LLMs for Generation of Architectural Components: An Exploratory Empirical Study in the Serverless World
Shrikara Arun, Meghana Tedla, Karthik Vaidhyanathan
TL;DR
The paper investigates whether large language models can automatically generate software architectural components in a Function-as-a-Service (serverless) context. Through an exploratory empirical study using function masking and prompts of increasing contextual detail, the authors evaluate functional correctness and code quality against real repositories. They find that larger LLMs and richer context (Type 3 prompts) yield higher test-pass rates and more comparable code quality, though autonomous, fully human-free generation remains challenging. The work emphasizes the value of human-in-the-loop GenAI for architectural component generation and identifies data quality and benchmarking gaps as critical future bottlenecks. Overall, the study provides a first empirical characterization of GenAI-assisted architectural component generation and outlines concrete directions for improving next-generation SA tooling.
Abstract
Recently, the exponential growth in capability and pervasiveness of Large Language Models (LLMs) has led to significant work done in the field of code generation.

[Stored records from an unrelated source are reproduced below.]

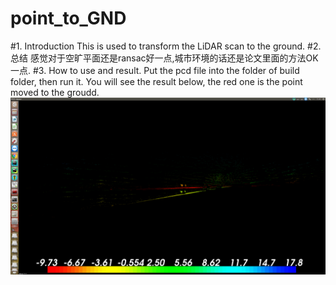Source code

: # point_to_GND
#1. Introduction
This is used to transform the LiDAR scan to the ground.
#2. 总结
感觉对于空旷平面还是ransac好一点,城市环境的话还是论文里面的方法OK一点.
#3. How to use and result.
Put the pcd file into the folder of build folder, then run it. You will see the result below, the red one is the point moved to the groudd.
![alt pic](result.png)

However, this generation has been limited to code snippets. Going one step further, our desideratum is to automatically generate architectural components. This would not only speed up development time, but would also enable us to eventually completely skip the development phase, moving directly from design decisions to deployment. To this end, we conduct an exploratory study on the capability of LLMs to generate architectural components for Functions as a Service (FaaS), commonly known as serverless functions. The small size of their architectural components make this architectural style amenable for generation using current LLMs compared to other styles like monoliths and microservices. We perform the study by systematically selecting open source serverless repositories, masking a serverless function and utilizing state of the art LLMs provided with varying levels of context information about the overall system to generate the masked function. We evaluate correctness through existing tests present in the repositories and use metrics from the Software Engineering (SE) and Natural Language Processing (NLP) domains to evaluate code quality and the degree of similarity between human and LLM generated code respectively. Along with our findings, we also present a discussion on the path forward for using GenAI in architectural component generation.